Following control of adult populations of Phragmites, preventing seeds from establishing is critical, although our studies suggest this will be challenging to accomplish even if river flows could be manipulated for vegetation management. Seedling establishment of both Phragmites and Phalaris is very sensitive to base flow water levels, with small differences in the hydrologic setting creating large differences in recolonization risk. This sensitivity to elevation is most pronounced for Phragmites where, on average, a 4 cm drop in base flow water levels increased seedling establishment by as much as 83 %. However, because seeds are stranded across broad elevational gradients, corresponding to high and low water levels associated with fluctuations in discharge, microsites favorable to Phragmites seedling establishment will not limit recolonization, unless flood events diminish the suitability at these optimal elevations.

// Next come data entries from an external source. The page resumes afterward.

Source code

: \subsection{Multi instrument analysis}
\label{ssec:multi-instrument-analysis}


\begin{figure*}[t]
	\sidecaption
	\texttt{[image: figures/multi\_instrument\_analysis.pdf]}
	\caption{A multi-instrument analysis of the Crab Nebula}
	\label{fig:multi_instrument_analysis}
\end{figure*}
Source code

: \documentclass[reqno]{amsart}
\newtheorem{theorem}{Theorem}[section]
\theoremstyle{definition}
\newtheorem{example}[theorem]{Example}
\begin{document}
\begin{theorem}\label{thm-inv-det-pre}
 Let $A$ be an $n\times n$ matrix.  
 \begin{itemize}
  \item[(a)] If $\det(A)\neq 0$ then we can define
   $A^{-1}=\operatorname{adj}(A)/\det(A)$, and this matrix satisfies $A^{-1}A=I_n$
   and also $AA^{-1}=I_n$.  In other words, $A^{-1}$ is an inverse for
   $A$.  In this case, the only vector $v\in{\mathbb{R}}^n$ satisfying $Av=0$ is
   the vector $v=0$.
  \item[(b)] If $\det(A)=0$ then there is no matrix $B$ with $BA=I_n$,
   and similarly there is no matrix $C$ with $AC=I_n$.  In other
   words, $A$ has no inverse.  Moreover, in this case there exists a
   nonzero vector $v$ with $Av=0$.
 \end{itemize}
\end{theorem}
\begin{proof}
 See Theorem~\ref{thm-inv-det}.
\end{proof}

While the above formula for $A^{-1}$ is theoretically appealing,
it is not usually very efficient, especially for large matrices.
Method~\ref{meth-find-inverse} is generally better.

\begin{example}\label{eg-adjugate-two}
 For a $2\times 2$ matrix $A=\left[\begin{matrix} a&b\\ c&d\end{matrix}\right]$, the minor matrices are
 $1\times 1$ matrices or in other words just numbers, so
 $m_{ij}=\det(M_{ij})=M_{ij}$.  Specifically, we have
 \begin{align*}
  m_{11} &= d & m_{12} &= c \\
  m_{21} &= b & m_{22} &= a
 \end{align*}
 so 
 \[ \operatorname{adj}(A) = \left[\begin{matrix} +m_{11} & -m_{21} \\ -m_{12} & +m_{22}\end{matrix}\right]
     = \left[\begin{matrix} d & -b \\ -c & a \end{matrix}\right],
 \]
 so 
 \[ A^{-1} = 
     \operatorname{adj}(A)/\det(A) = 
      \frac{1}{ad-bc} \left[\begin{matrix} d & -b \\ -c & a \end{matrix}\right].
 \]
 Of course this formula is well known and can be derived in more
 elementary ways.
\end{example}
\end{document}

Experimental flooding treatments show that timing of prescribed flood events is particularly important for reducing Phragmites seedling establishment. Flood events occurring 2 weeks after planting, which coincided with the beginning of seedling emergence, reduced establishment by as much as 59 % compared to flood events occurring 4 weeks later. Phragmites establishment is less sensitive to flooding duration than timing. These results suggest that flow releases effective for limiting seedling establishment need to be carefully timed to the phenology of seedling emergence of Phragmites on sandbars and river banks to achieve desired results. Further investigation is needed to determine if emergence is sufficiently synchronous to be able to time events and thus significantly limit establishment. It is important to recognize that the greatest reduction in colonization at the most favorable microsites (i.e., base elevation above the normal water level) still allowed 30 % of the viable seeds to establish. So, while these experiments demonstrate that prescribed flooding has potential to reduce seedling establishment, more research is needed to develop a prescription capable of a greater reduction (i.e., near zero) and to determine if this prescription is feasible to implement.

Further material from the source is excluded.